-- Exercise data --
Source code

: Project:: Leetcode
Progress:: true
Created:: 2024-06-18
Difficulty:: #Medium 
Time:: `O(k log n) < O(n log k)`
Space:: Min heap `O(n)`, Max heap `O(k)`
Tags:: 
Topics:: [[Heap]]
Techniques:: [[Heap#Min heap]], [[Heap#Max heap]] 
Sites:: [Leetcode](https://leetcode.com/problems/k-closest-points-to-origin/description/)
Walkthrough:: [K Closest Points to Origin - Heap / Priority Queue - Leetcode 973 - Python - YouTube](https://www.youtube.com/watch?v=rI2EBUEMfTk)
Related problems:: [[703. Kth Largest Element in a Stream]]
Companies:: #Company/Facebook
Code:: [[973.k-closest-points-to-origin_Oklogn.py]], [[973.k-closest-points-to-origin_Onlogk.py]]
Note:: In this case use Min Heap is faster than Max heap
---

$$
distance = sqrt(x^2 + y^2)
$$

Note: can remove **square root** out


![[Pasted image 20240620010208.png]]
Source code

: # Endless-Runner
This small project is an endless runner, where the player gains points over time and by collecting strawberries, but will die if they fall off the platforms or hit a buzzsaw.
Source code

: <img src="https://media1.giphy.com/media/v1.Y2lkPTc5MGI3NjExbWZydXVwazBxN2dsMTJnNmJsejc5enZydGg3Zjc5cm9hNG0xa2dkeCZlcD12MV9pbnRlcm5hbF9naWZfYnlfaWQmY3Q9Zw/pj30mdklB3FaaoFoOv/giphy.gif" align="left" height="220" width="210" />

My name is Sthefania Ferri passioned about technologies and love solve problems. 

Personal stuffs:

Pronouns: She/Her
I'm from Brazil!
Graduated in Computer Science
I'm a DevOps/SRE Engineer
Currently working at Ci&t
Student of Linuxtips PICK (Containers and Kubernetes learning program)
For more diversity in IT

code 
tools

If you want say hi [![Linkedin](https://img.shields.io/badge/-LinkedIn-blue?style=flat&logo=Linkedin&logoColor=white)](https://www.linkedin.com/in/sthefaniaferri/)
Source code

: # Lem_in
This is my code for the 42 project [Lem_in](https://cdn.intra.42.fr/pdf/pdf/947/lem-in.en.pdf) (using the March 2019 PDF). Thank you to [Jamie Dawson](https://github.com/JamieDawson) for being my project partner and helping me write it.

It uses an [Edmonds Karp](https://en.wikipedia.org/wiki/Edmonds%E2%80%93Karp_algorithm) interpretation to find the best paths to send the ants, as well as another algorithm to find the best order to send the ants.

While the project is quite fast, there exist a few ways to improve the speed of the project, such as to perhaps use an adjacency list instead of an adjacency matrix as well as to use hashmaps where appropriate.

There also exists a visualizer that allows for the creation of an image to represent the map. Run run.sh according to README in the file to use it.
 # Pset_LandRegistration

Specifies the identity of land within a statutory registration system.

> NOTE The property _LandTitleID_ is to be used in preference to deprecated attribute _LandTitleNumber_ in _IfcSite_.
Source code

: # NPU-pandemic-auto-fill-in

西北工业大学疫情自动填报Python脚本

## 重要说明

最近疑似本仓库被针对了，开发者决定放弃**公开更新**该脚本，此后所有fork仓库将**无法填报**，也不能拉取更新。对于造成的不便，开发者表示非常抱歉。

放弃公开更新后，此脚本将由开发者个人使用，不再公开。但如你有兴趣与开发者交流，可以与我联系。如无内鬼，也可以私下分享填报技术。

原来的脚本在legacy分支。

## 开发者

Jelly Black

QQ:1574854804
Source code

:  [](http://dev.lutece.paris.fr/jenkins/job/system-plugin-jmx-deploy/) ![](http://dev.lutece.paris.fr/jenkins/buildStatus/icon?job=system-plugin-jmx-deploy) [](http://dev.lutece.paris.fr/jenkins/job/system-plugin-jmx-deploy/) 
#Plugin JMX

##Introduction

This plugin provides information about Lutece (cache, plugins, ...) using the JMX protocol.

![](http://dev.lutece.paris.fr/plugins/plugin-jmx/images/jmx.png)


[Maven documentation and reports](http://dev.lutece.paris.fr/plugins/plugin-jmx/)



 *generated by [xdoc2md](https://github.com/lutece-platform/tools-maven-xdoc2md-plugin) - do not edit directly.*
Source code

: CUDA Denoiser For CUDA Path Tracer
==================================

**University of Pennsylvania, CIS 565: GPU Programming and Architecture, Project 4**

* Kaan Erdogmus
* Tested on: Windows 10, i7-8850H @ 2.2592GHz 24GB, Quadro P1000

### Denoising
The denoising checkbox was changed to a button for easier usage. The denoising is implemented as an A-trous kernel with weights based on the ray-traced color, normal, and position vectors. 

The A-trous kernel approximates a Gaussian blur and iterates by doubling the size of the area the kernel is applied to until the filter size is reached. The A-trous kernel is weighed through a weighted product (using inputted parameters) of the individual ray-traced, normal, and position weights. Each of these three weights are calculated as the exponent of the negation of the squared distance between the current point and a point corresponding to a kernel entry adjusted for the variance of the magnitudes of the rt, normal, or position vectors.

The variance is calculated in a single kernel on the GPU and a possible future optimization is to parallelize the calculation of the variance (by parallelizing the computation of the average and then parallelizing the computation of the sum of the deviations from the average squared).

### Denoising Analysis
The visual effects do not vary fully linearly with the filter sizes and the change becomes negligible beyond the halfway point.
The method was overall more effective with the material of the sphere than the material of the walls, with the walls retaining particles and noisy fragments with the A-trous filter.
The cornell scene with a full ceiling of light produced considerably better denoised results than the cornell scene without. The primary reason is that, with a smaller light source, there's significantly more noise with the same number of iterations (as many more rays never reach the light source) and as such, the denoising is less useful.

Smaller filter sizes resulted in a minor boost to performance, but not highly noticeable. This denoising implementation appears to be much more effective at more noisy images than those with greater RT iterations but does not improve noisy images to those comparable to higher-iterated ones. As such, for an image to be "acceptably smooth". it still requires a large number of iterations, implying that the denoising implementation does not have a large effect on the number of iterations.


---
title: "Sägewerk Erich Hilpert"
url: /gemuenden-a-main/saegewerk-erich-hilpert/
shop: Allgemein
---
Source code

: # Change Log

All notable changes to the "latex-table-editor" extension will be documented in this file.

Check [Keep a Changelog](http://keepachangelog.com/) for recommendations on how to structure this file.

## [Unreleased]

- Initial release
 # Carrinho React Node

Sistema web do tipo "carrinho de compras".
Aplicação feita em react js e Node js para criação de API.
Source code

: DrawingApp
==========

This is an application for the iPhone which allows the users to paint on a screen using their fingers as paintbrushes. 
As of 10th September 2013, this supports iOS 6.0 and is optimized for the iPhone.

-- Problem requirements --
Copy the listing in full. Match it word for word.

-- Problem solution --
Source code

: Project:: Leetcode
Progress:: true
Created:: 2024-06-18
Difficulty:: #Medium 
Time:: `O(k log n) < O(n log k)`
Space:: Min heap `O(n)`, Max heap `O(k)`
Tags:: 
Topics:: [[Heap]]
Techniques:: [[Heap#Min heap]], [[Heap#Max heap]] 
Sites:: [Leetcode](https://leetcode.com/problems/k-closest-points-to-origin/description/)
Walkthrough:: [K Closest Points to Origin - Heap / Priority Queue - Leetcode 973 - Python - YouTube](https://www.youtube.com/watch?v=rI2EBUEMfTk)
Related problems:: [[703. Kth Largest Element in a Stream]]
Companies:: #Company/Facebook
Code:: [[973.k-closest-points-to-origin_Oklogn.py]], [[973.k-closest-points-to-origin_Onlogk.py]]
Note:: In this case use Min Heap is faster than Max heap
---

$$
distance = sqrt(x^2 + y^2)
$$

Note: can remove **square root** out


![[Pasted image 20240620010208.png]]
Source code

: # Endless-Runner
This small project is an endless runner, where the player gains points over time and by collecting strawberries, but will die if they fall off the platforms or hit a buzzsaw.
Source code

: <img src="https://media1.giphy.com/media/v1.Y2lkPTc5MGI3NjExbWZydXVwazBxN2dsMTJnNmJsejc5enZydGg3Zjc5cm9hNG0xa2dkeCZlcD12MV9pbnRlcm5hbF9naWZfYnlfaWQmY3Q9Zw/pj30mdklB3FaaoFoOv/giphy.gif" align="left" height="220" width="210" />

My name is Sthefania Ferri passioned about technologies and love solve problems. 

Personal stuffs:

Pronouns: She/Her
I'm from Brazil!
Graduated in Computer Science
I'm a DevOps/SRE Engineer
Currently working at Ci&t
Student of Linuxtips PICK (Containers and Kubernetes learning program)
For more diversity in IT

code 
tools

If you want say hi [![Linkedin](https://img.shields.io/badge/-LinkedIn-blue?style=flat&logo=Linkedin&logoColor=white)](https://www.linkedin.com/in/sthefaniaferri/)
Source code

: # Lem_in
This is my code for the 42 project [Lem_in](https://cdn.intra.42.fr/pdf/pdf/947/lem-in.en.pdf) (using the March 2019 PDF). Thank you to [Jamie Dawson](https://github.com/JamieDawson) for being my project partner and helping me write it.

It uses an [Edmonds Karp](https://en.wikipedia.org/wiki/Edmonds%E2%80%93Karp_algorithm) interpretation to find the best paths to send the ants, as well as another algorithm to find the best order to send the ants.

While the project is quite fast, there exist a few ways to improve the speed of the project, such as to perhaps use an adjacency list instead of an adjacency matrix as well as to use hashmaps where appropriate.

There also exists a visualizer that allows for the creation of an image to represent the map. Run run.sh according to README in the file to use it.
 # Pset_LandRegistration

Specifies the identity of land within a statutory registration system.

> NOTE The property _LandTitleID_ is to be used in preference to deprecated attribute _LandTitleNumber_ in _IfcSite_.
Source code

: # NPU-pandemic-auto-fill-in

西北工业大学疫情自动填报Python脚本

## 重要说明

最近疑似本仓库被针对了，开发者决定放弃**公开更新**该脚本，此后所有fork仓库将**无法填报**，也不能拉取更新。对于造成的不便，开发者表示非常抱歉。

放弃公开更新后，此脚本将由开发者个人使用，不再公开。但如你有兴趣与开发者交流，可以与我联系。如无内鬼，也可以私下分享填报技术。

原来的脚本在legacy分支。

## 开发者

Jelly Black

QQ:1574854804
Source code

:  [](http://dev.lutece.paris.fr/jenkins/job/system-plugin-jmx-deploy/) ![](http://dev.lutece.paris.fr/jenkins/buildStatus/icon?job=system-plugin-jmx-deploy) [](http://dev.lutece.paris.fr/jenkins/job/system-plugin-jmx-deploy/) 
#Plugin JMX

##Introduction

This plugin provides information about Lutece (cache, plugins, ...) using the JMX protocol.

![](http://dev.lutece.paris.fr/plugins/plugin-jmx/images/jmx.png)


[Maven documentation and reports](http://dev.lutece.paris.fr/plugins/plugin-jmx/)



 *generated by [xdoc2md](https://github.com/lutece-platform/tools-maven-xdoc2md-plugin) - do not edit directly.*
Source code

: CUDA Denoiser For CUDA Path Tracer
==================================

**University of Pennsylvania, CIS 565: GPU Programming and Architecture, Project 4**

* Kaan Erdogmus
* Tested on: Windows 10, i7-8850H @ 2.2592GHz 24GB, Quadro P1000

### Denoising
The denoising checkbox was changed to a button for easier usage. The denoising is implemented as an A-trous kernel with weights based on the ray-traced color, normal, and position vectors. 

The A-trous kernel approximates a Gaussian blur and iterates by doubling the size of the area the kernel is applied to until the filter size is reached. The A-trous kernel is weighed through a weighted product (using inputted parameters) of the individual ray-traced, normal, and position weights. Each of these three weights are calculated as the exponent of the negation of the squared distance between the current point and a point corresponding to a kernel entry adjusted for the variance of the magnitudes of the rt, normal, or position vectors.

The variance is calculated in a single kernel on the GPU and a possible future optimization is to parallelize the calculation of the variance (by parallelizing the computation of the average and then parallelizing the computation of the sum of the deviations from the average squared).

### Denoising Analysis
The visual effects do not vary fully linearly with the filter sizes and the change becomes negligible beyond the halfway point.
The method was overall more effective with the material of the sphere than the material of the walls, with the walls retaining particles and noisy fragments with the A-trous filter.
The cornell scene with a full ceiling of light produced considerably better denoised results than the cornell scene without. The primary reason is that, with a smaller light source, there's significantly more noise with the same number of iterations (as many more rays never reach the light source) and as such, the denoising is less useful.

Smaller filter sizes resulted in a minor boost to performance, but not highly noticeable. This denoising implementation appears to be much more effective at more noisy images than those with greater RT iterations but does not improve noisy images to those comparable to higher-iterated ones. As such, for an image to be "acceptably smooth". it still requires a large number of iterations, implying that the denoising implementation does not have a large effect on the number of iterations.


---
title: "Sägewerk Erich Hilpert"
url: /gemuenden-a-main/saegewerk-erich-hilpert/
shop: Allgemein
---
Source code

: # Change Log

All notable changes to the "latex-table-editor" extension will be documented in this file.

Check [Keep a Changelog](http://keepachangelog.com/) for recommendations on how to structure this file.

## [Unreleased]

- Initial release
 # Carrinho React Node

Sistema web do tipo "carrinho de compras".
Aplicação feita em react js e Node js para criação de API.
Source code

: DrawingApp
==========

This is an application for the iPhone which allows the users to paint on a screen using their fingers as paintbrushes. 
As of 10th September 2013, this supports iOS 6.0 and is optimized for the iPhone.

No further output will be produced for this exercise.